秀ポン

ソング・オブ・ザ・シー 海のうたの秀ポンのレビュー・感想・評価

3.1
ブレンダンとケルズの秘密が面白かったのでこれも期待していたんだけど、なぜだかこっちはそんなにだった。見方があんま良くなかったかも。
デフォルメの強いシルエットの、絵本っぽい絵柄。

ストーリーは、色んなところを経由して家に帰るって感じで安定している。
この安定感が物足りなく感じたのかもしれない。
絵柄も話もブレンダン〜の方が歪で、それがワクワクに繋がっていたんだろうなと思う。(らーめん才遊記のワクワク=アンバランス理論)
少なくとも前作の影響で、知らず知らずのうちにこの監督の映画にそういう歪さを求めていた(だから肩透かしを食らった)ってのはありそう。
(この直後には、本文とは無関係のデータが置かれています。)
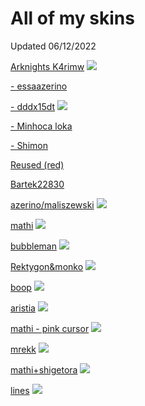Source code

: # All of my skins

Updated 06/12/2022

[Arknights K4rimw](https://drive.google.com/file/d/1MlcRu8AnEZH4jMx1h2cq_zpco0NwizwM/view?usp=sharing)
![](https://i.imgur.com/neUUXY9.jpeg)

[- essaazerino](https://drive.google.com/file/d/1RuNKPehZ8GLQ1JXSwNzTVrQUnDELnDfH/view?usp=share_link)
![]()

[- dddx15dt](https://drive.google.com/file/d/1eh8IdnHJfdi_bEh7hgh6tUcv2zfKkvAP/view?usp=share_link)
![](https://i.imgur.com/W9LrRJE.jpg)

[- Minhoca loka](https://drive.google.com/file/d/1mnfin2E_DobMQuTAHOghfTikheAesI3C/view?usp=share_link)
![]()

[- Shimon](https://drive.google.com/file/d/1z1lIaS9dKLE3WOeM4iahUNz5RrwOETW4/view?usp=share_link)
![]()

[Reused (red)](https://drive.google.com/file/d/1MPHCT9Z2b7n7RAY_OUFvS7qe9PM5dUuz/view?usp=share_link)
![]()

[Bartek22830](https://drive.google.com/file/d/1gGYzx8Lb4wfe827G-cLugmDRTL1Y5mxv/view?usp=share_link)
![]()

[azerino/maliszewski](https://drive.google.com/file/d/1evyd-6CxSiFGrxtkZdoMeZP0n113PXYv/view?usp=sharing)
![](https://i.imgur.com/ZmwwvtV.jpeg)

[mathi](https://drive.google.com/file/d/1JxrAM6Gybe0XKG4uBpUMn0hjAeWqpGs3/view?usp=sharing)
![](https://i.imgur.com/yEvptXJ.png)

[bubbleman](https://drive.google.com/file/d/16feo6vSOBlmiT_c8WT4Ata2FWyJzwfpE/view?usp=sharing)
![](https://i.imgur.com/l6IHvGi.jpeg)

[Rektygon&monko](https://drive.google.com/file/d/15ZbLaz2L78g5HiFfx1lq_2Pzbp_CkHha/view?usp=sharing)
![](https://i.imgur.com/pewXA1Y.jpeg)

[boop](https://drive.google.com/file/d/1D7yMcSafqcfDTDWiTFLoe5sRCwMm3bBT/view?usp=sharing)
![](https://i.imgur.com/0FmmLLq.jpeg)

[aristia](https://drive.google.com/file/d/1L7l3lPDtlvLbHa798_W10_qqx5KXAY0i/view?usp=sharing)
![](https://i.imgur.com/JkXThx4.jpeg)

[mathi - pink cursor](https://drive.google.com/file/d/1OfCWaOPdfc6ZlvR8k85hPSa3kw2jyBx_/view?usp=sharing)
![](https://i.imgur.com/dC0JVE7.jpeg)

[mrekk](https://drive.google.com/file/d/1UOW7NN7TWV8CxHpp_KKrKVHyq3WDJ0HN/view?usp=sharing)
![](https://i.imgur.com/RSjUQmY.png)

[mathi+shigetora](https://drive.google.com/open?id=1MdyeYkuCrGP3wCPKw9JRLuZZ12No2eEa)
![](https://i.imgur.com/ksT45FH.png)

[lines](https://drive.google.com/open?id=1izYCwEN44N-3nw_XBV5j0WYpHR3ujqVJ)
![](https://i.imgur.com/y3zG8Id.png)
光を追って仮装した子供の大勢乗ったバスに乗ったり、森の一角に、テレビとかの粗大ゴミと一緒に妖精岩が転がってたり、そういう伝承と生活が混ざり合った世界観はかなり好みだった。
物理的空間の上に伝承の層が乗っかっているような、ダイアナウィンジョーンズの銀のらせんを辿ればとか、それ系の児童文学みたいな感じ。
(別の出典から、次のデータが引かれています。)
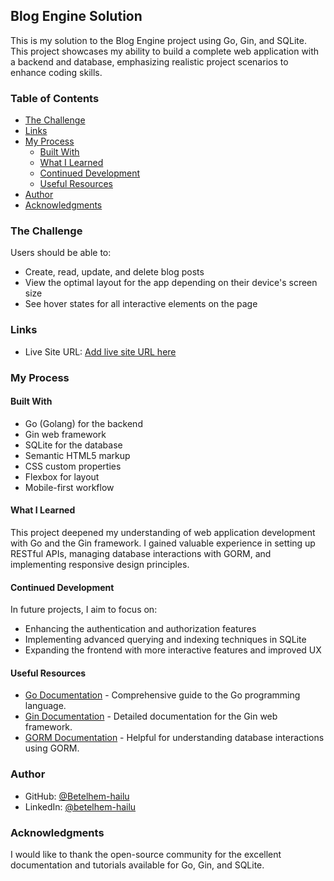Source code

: ## Blog Engine Solution

This is my solution to the Blog Engine project using Go, Gin, and SQLite. This project showcases my ability to build a complete web application with a backend and database, emphasizing realistic project scenarios to enhance coding skills.

### Table of Contents

- [The Challenge](#the-challenge)
- [Links](#links)
- [My Process](#my-process)
  - [Built With](#built-with)
  - [What I Learned](#what-i-learned)
  - [Continued Development](#continued-development)
  - [Useful Resources](#useful-resources)
- [Author](#author)
- [Acknowledgments](#acknowledgments)

### The Challenge

Users should be able to:

- Create, read, update, and delete blog posts
- View the optimal layout for the app depending on their device's screen size
- See hover states for all interactive elements on the page

### Links

- Live Site URL: [Add live site URL here](#)

### My Process

#### Built With

- Go (Golang) for the backend
- Gin web framework
- SQLite for the database
- Semantic HTML5 markup
- CSS custom properties
- Flexbox for layout
- Mobile-first workflow

#### What I Learned

This project deepened my understanding of web application development with Go and the Gin framework. I gained valuable experience in setting up RESTful APIs, managing database interactions with GORM, and implementing responsive design principles.

#### Continued Development

In future projects, I aim to focus on:

- Enhancing the authentication and authorization features
- Implementing advanced querying and indexing techniques in SQLite
- Expanding the frontend with more interactive features and improved UX

#### Useful Resources

- [Go Documentation](https://golang.org/doc/) - Comprehensive guide to the Go programming language.
- [Gin Documentation](https://gin-gonic.com/docs/) - Detailed documentation for the Gin web framework.
- [GORM Documentation](https://gorm.io/docs/) - Helpful for understanding database interactions using GORM.

### Author

- GitHub: [@Betelhem-hailu](https://github.com/Betelhem-hailu/)
- LinkedIn: [@betelhem-hailu](https://www.linkedin.com/in/betelhem-hailu/)

### Acknowledgments

I would like to thank the open-source community for the excellent documentation and tutorials available for Go, Gin, and SQLite.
ラストの、妹の歌によって妖精達が魂?を取り戻すのは、伝承を歌うことで母を弔ってるんだろうか。
悲劇の伝承は、同じような悲劇に見舞われた遠い昔の誰か達が語り継いできたものであって、それに寄り添うことが残されたもの達の癒しにつながる?
と、KUBOみたいなことを考えたけど、しかしあっちのようにメタ構造が示唆されたわけではない。
シーン単位ではおぉ〜となったけど、ここまでのストーリーと直感的に繋がっている感じはしなかった。

父親がだいぶひでぇなと思いながら見ていたけど、最後まで彼の株が持ち直すことはなかった。

一個明確に不満なのは、嵐の海の荒々しさを全く感じなかった点。
この波に巻き込まれたら人間なんて木っ端だろ、と思わせるような描写がまるでなかった。
海中が穏やかなのは良い。しかし主人公も父親も波間をスイスイ泳いでしまっている。
せめて波にもみくちゃにされるとか、あとはせっかく穏やかな海中を描くのであれば、穏やかな海中から荒れた海面を見上げるような描写があったら最高だった。